[Stored entries]
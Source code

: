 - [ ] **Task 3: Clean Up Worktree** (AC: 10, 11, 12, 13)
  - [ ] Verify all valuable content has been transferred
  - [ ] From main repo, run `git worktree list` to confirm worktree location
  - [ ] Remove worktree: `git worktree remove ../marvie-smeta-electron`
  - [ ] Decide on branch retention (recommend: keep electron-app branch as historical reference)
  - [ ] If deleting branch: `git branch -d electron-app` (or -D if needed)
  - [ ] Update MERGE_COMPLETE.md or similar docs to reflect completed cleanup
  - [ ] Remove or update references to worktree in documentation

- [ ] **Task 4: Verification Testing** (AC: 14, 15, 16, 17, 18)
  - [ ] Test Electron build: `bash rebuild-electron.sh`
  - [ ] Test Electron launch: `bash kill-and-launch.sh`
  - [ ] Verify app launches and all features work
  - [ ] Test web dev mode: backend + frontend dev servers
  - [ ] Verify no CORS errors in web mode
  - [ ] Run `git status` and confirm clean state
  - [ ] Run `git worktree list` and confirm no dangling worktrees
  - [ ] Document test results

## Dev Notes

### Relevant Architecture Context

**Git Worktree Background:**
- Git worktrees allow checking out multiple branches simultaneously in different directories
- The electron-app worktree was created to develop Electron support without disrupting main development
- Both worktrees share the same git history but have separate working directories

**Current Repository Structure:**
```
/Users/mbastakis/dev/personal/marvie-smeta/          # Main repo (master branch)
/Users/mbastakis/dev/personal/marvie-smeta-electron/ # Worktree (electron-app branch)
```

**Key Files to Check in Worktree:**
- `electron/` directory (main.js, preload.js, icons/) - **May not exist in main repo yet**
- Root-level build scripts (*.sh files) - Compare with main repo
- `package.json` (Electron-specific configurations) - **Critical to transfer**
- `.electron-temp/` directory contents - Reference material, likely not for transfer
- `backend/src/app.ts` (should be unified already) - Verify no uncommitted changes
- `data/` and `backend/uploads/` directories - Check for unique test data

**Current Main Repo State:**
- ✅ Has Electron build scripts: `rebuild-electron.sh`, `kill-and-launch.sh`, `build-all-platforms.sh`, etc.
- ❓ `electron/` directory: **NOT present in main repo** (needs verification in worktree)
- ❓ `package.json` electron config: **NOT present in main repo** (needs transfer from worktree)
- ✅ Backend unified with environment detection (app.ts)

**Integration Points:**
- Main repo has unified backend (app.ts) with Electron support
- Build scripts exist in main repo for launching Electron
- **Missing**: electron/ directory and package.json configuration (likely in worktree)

• What this task involves: Return exactly the lines from the line holding "- Build scripts" to the last line of the data, with both of those lines included and nothing added.

• Exercise answer:
- Build scripts exist in main repo for launching Electron
- **Missing**: electron/ directory and package.json configuration (likely in worktree)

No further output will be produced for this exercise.